III. The Klan Act’s Application to Prison Litigation
One might be tempted, after considering the historical evidence presented in Part II, to ask “so what?” Constitutional law as it currently stands does not recognize the concept of nonenforcement as an equal protection violation,89 and §§ 1985 and 1986 are far from the most important tools in a twenty-first century civil rights litigator’s toolkit. Be that as it may, the history behind these provisions, and the manner in which they were understood to facilitate enforcement of the Equal Protection Clause, may have real benefits for a particular class of civil rights plaintiffs: incarcerated people.

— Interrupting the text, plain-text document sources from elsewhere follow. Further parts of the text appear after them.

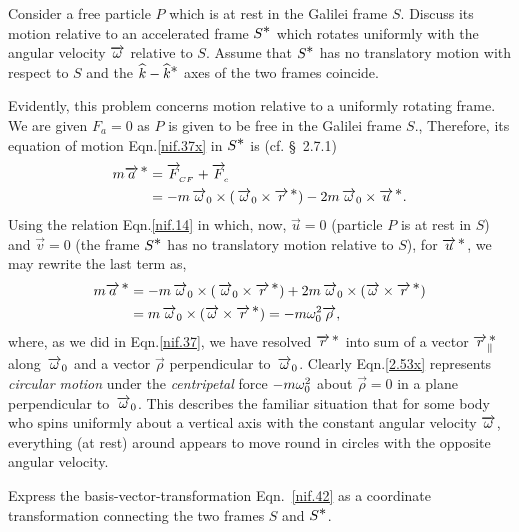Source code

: \exm Consider a free particle $P$ which is at rest in the
Galilei frame $S$. Discuss its motion relative to an 
accelerated frame $S^{\textstyle \ast}$ which rotates uniformly with the 
angular velocity $\overrightarrow{{\omega}}$ relative to $S$. Assume that 
$S^{\textstyle \ast}$ has no translatory motion with respect to $S$ and 
the ${\widehat{k}}-{\widehat{k}}^{\textstyle \ast}$ axes of the two frames coincide.

\soln Evidently, this problem concerns motion relative to a 
uniformly rotating frame. We are given $F_a=0$ as $P$ is 
given to be free in the Galilei frame $S$., Therefore, its 
equation of motion Eqn.\eqref{nif.37x} in $S^{\textstyle \ast}$ is (cf. 
\S~2.7.1)
\begin{align}
m{\overrightarrow{a}^{\,{\textstyle \ast}}}&=\overrightarrow{F}_{_{\hspace*{-1.5pt}{CF}}} +\overrightarrow{F}_{{_{\hspace*{-1.5pt}{c}}}}\notag\\
&=-m \,\overrightarrow{{\omega}}_0\times ( \,\overrightarrow{{\omega}}_0 \times
\overrightarrow{r}^{\,{\textstyle \ast}})-2m\,\overrightarrow{{\omega}}_0\times{\overrightarrow{u}^{\,{\ensuremath{\textstyle \ast}}}} .
\end{align}
Using the relation Eqn.\eqref{nif.14} in which, now, 
$\vec{u}=0$ 
(particle $P$ is at rest in $S$) and $\vec{v}=0$ (the frame 
$S^{\textstyle \ast}$ has no translatory motion relative to $S$), for 
${\overrightarrow{u}^{\,{\textstyle \ast}}}$, we may rewrite the last term as,
\begin{align}\label{2.53x}
m{\overrightarrow{a}^{\,{\textstyle \ast}}}&=-m \,\overrightarrow{{\omega}}_0\times ( \,\overrightarrow{{\omega}}_0 \times
\overrightarrow{r}^{\,{\textstyle \ast}})
+2m\,\overrightarrow{{\omega}}_0\times(\overrightarrow{{\omega}}\times{\overrightarrow{r}^{\,{\ensuremath{\textstyle \ast}}}})\notag\\
&=m\,\overrightarrow{{\omega}}_0\times(\overrightarrow{{\omega}}\times{\overrightarrow{r}^{\,{\ensuremath{\textstyle \ast}}}})
=-m{\omega}_0^2 \overrightarrow{\rho},
\end{align}
where, as we did in Eqn.\eqref{nif.37}, we have resolved 
$\overrightarrow{r}^{\,{\textstyle \ast}}$ into sum of a vector 
$\overrightarrow{r}_{\parallel}^{\,{\textstyle \ast} }$ along $\,\overrightarrow{{\omega}}_0$ and 
a 
vector $\vec{\rho}$ perpendicular to $\,\overrightarrow{{\omega}}_0 $. 
Clearly Eqn.\eqref{2.53x} represents \textsl{circular 
motion} under the \textsl{centripetal} force $-m{\omega}_0^2$ 
about $\vec{\rho}=0$ in a plane perpendicular to 
$\,\overrightarrow{{\omega}}_0 $. This describes the familiar situation 
that 
for some body who spins uniformly about a vertical axis 
with 
the constant angular velocity $\overrightarrow{{\omega}}$, everything (at 
rest) around appears to move round in circles with the 
opposite angular velocity.

\exm Express the basis-vector-transformation  
Eqn.~\break\eqref{nif.42} as a coordinate transformation 
connecting 
the two frames $S$ and $S^{\textstyle \ast}$. 



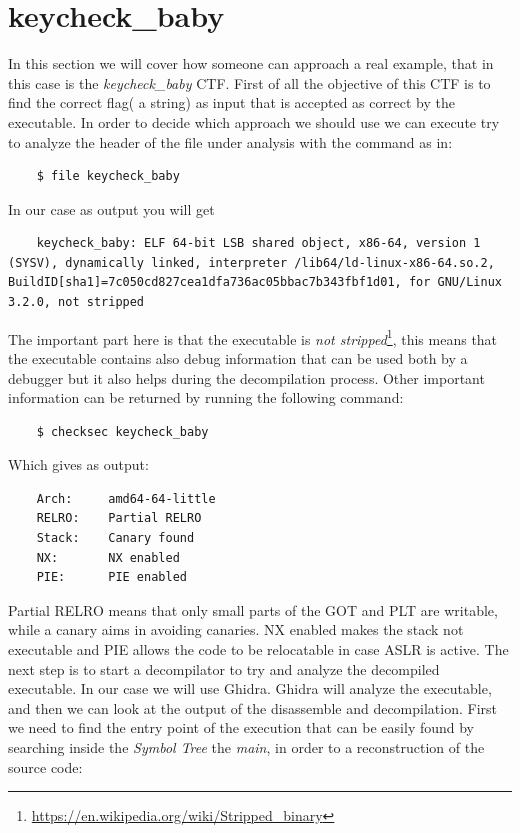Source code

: \documentclass{article}
\begin{document}
\section{keycheck\_baby}
In this section we will cover how someone can approach a real example, that in this case is the \textit{keycheck\_baby} CTF.
First of all the objective of this CTF is to find the correct flag( a string) as input that is accepted as correct by the executable.
In order to decide which approach we should use we can execute try to analyze the header of the file under analysis with the command as in:
\begin{verbatim}
    $ file keycheck_baby
\end{verbatim}
In our case as output you will get
\begin{verbatim}
    keycheck_baby: ELF 64-bit LSB shared object, x86-64, version 1 (SYSV), dynamically linked, interpreter /lib64/ld-linux-x86-64.so.2, BuildID[sha1]=7c050cd827cea1dfa736ac05bbac7b343fbf1d01, for GNU/Linux 3.2.0, not stripped
\end{verbatim}
The important part here is that the executable is \textit{not stripped}\footnote{\url{https://en.wikipedia.org/wiki/Stripped_binary}}, this means that the executable contains also debug information that can be used both by a debugger but it also helps during the decompilation process.
Other important information can be returned by running the following command:
\begin{verbatim}
    $ checksec keycheck_baby
\end{verbatim}
Which gives as output:
\begin{verbatim}
    Arch:     amd64-64-little
    RELRO:    Partial RELRO
    Stack:    Canary found
    NX:       NX enabled
    PIE:      PIE enabled
\end{verbatim}
Partial RELRO means that only small parts of the GOT and PLT are writable, while a canary aims in avoiding canaries. NX enabled makes the stack not executable and PIE allows the code to be relocatable in case ASLR is active.
The next step is to start a decompilator to try and analyze the decompiled executable. In our case we will use Ghidra. Ghidra will analyze the executable, and then we can look at the output of the disassemble and decompilation.
First we need to find the entry point of the execution that can be easily found by searching inside the \textit{Symbol Tree} the \textit{main}, in order to a reconstruction of the source code:
\end{document}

Prison litigation offers a compelling case study for testing out a historical interpretation of the Klan Act because the racial dynamics at work in prisons bear a striking resemblance to the racial dynamics at work in the Reconstruction-era South.90 In the years following Robert E. Lee’s surrender at Appomattox, Black people in the South faced relentless acts of racial terrorism and mob violence at the hands of the Ku Klux Klan, often with tacit or express state support.91 Today, private perpetuators of racial harm do not usually employ such unabashed, all-encompassing, and violent tactics. Not usually, that is—except in prisons.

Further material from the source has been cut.